Voici d'abord un SACD absolument parfait sur le plan technique, tant dans la disposition frontale que l'équilibre des voies avant et arrière ou le rendu des timbres. Channel reste bel et bien l'une des étiquettes les plus fiables en la matière. Après le 2e volume des Quatuors parisiens de Telemann, voici donc à nouveau sous cette étiquette un SACD "incontournable", d'autant que la musique y est admirable.
Quitte à choquer, j'avoue que je donnerais volontiers des disques du Brésilien Villa-Lobos pour un CD du Mexicain Silvestre Revueltas (1899-1940), notamment celui d'Esa Pekka Salonen chez Sony ou celui-ci.
Revueltas atteint une alchimie à mes yeux optimale entre un langage de la 1re moitié du XXe siècle, qui doit beaucoup à Stravinsky, et ses racines sud-américaines. En écoutant Planos (1934) on pense évidemment à l'Histoire du soldat (1918), d'autant que la configuration sonore de la trentaine de musiciens de l'Ebony Band, dominé par les vents, facilite un tel rapprochement.
Partout cet ensemble d'Amsterdam croque avec une justesse timbrique parfaite le caractère des pièces. Il rend aussi justice à cette omniprésence du rythme, si caractéristique de Revueltas, mais jamais ostentatoire, comme en témoigne le bref Caminando.

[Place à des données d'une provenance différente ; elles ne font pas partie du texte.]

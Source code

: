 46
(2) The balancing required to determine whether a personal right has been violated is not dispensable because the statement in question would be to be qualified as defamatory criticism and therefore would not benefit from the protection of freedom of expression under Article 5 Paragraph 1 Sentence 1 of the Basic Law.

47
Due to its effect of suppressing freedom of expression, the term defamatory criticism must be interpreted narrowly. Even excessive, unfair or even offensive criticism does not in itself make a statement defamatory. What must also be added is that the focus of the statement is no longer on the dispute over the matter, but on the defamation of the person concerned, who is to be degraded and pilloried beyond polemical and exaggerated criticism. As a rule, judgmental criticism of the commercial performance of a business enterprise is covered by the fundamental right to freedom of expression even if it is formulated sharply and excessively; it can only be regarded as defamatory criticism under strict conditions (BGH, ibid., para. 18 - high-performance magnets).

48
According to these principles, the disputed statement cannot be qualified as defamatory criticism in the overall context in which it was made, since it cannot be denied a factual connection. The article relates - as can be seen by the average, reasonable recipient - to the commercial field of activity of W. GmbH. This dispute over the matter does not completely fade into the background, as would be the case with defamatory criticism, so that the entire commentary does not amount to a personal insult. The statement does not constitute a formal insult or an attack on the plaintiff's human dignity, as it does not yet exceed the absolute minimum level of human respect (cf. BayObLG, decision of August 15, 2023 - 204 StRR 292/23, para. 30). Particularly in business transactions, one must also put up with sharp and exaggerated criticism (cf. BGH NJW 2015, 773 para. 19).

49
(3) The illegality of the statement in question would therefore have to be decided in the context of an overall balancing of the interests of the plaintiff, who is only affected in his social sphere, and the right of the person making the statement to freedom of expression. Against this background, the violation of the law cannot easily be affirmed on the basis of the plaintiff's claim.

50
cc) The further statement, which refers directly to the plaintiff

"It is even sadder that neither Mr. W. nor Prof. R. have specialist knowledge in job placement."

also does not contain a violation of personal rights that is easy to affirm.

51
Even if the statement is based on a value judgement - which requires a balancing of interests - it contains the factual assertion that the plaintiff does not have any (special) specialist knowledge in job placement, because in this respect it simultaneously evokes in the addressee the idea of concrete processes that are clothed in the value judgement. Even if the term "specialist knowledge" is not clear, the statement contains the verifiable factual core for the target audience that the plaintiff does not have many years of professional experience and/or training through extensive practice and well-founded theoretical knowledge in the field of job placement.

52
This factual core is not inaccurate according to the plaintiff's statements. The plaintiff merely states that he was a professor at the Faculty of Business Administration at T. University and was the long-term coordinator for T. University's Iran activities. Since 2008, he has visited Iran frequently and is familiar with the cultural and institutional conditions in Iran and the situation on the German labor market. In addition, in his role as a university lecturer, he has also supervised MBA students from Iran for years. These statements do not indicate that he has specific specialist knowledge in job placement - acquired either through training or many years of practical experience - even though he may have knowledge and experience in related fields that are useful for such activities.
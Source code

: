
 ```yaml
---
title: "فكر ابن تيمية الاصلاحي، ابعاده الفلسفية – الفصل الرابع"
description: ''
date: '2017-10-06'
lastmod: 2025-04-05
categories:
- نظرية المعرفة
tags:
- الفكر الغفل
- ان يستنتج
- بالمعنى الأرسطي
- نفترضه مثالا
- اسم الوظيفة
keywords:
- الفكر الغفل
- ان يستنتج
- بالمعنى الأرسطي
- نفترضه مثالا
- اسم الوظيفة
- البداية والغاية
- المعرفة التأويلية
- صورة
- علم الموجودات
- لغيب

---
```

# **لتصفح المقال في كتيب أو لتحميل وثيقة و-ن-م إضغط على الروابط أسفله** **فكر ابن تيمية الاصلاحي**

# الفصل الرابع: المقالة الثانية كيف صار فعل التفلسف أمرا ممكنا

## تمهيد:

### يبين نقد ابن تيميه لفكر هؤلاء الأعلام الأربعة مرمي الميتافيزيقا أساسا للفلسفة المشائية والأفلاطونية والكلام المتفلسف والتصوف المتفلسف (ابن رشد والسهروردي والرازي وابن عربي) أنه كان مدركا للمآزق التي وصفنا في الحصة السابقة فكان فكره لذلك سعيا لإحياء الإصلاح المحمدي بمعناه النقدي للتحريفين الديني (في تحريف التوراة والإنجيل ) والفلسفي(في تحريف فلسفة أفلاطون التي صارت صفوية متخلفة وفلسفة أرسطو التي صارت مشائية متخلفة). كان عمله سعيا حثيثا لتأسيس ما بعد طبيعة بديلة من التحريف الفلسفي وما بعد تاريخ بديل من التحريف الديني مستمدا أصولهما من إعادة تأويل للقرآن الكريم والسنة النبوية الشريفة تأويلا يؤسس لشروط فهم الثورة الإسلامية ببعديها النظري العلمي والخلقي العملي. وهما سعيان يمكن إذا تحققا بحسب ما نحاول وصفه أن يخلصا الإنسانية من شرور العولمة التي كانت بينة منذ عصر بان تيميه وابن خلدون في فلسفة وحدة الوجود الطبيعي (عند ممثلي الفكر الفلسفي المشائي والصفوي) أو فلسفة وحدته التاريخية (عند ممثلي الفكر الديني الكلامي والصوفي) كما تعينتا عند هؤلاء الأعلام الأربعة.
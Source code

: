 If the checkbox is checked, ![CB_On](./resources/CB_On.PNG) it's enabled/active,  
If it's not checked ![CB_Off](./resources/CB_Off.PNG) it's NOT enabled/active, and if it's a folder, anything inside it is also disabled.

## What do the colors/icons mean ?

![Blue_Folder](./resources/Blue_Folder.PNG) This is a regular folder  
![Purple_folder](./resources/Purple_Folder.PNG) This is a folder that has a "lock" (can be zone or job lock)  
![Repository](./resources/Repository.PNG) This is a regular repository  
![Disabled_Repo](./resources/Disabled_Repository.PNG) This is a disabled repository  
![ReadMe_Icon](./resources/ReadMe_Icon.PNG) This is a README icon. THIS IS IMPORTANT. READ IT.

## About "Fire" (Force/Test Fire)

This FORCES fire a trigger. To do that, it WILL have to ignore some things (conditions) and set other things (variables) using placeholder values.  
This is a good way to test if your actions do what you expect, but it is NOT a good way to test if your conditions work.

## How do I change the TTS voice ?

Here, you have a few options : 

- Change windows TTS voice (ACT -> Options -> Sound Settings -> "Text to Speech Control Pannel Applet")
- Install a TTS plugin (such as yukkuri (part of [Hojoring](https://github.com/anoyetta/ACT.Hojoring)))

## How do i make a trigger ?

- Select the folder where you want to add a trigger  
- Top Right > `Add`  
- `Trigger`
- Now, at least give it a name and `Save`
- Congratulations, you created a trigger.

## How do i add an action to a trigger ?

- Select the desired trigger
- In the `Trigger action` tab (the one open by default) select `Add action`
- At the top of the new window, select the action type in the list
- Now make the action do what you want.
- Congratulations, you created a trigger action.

L'Ebony Band est à l'aise dans le plus narratif (Este era un rey), le plus folklorisant (Ocho por radio ou El renaciuajo paseador), le plus aiguisé et cartésien (Planos) ou le plus exalté (Sensemaya).
On trouve sur ce disque trois raretés. Hora de Junio, avec récitant, est constitué de Trois Sonnets composés par Revueltas, entourés de deux interludes et d'un épilogue signés par son compatriote José Ives Limantour, qui a puisé le matériau dans la musique du film La noche de los Mayas. Les poèmes, plutôt tristounets, sont déclamés avec pathétisme par Juan Carlos Tajes. Ce n'est sans doute pas le moment le plus avenant du disque, même si la musique est parfois poignante (cf. 2e Sonnet-2e Interlude). Autre partition inconnue, Este era un rey, une musique de scène colorée et acérée, composée juste avant la disparition de Revueltas pour une pièce, apparemment perdue, qui comportait les personnages de Franco et Mussolini. Les quatre brèves Pièces pour douze instruments (1929) font partie de ces compositions de Revueltas dans lesquelles la recherche des alliages de timbres prime sur le contenu narratif ou le rythme. Ce sont en quelque sorte des études, à classer dans la succincte partie "stravinsko-webernienne" de sa production. Le programme comprend également Preludio y Fuga ritmicos, une œuvre de José Pomars, un ami de Revueltas, dont le mordant rythmique est, là aussi, incarné avec une précision éblouissante et une très grande subtilité dans le dosage des percussions.
Un disque fascinant et dépaysant, défendu par des interprètes érudits et engagés.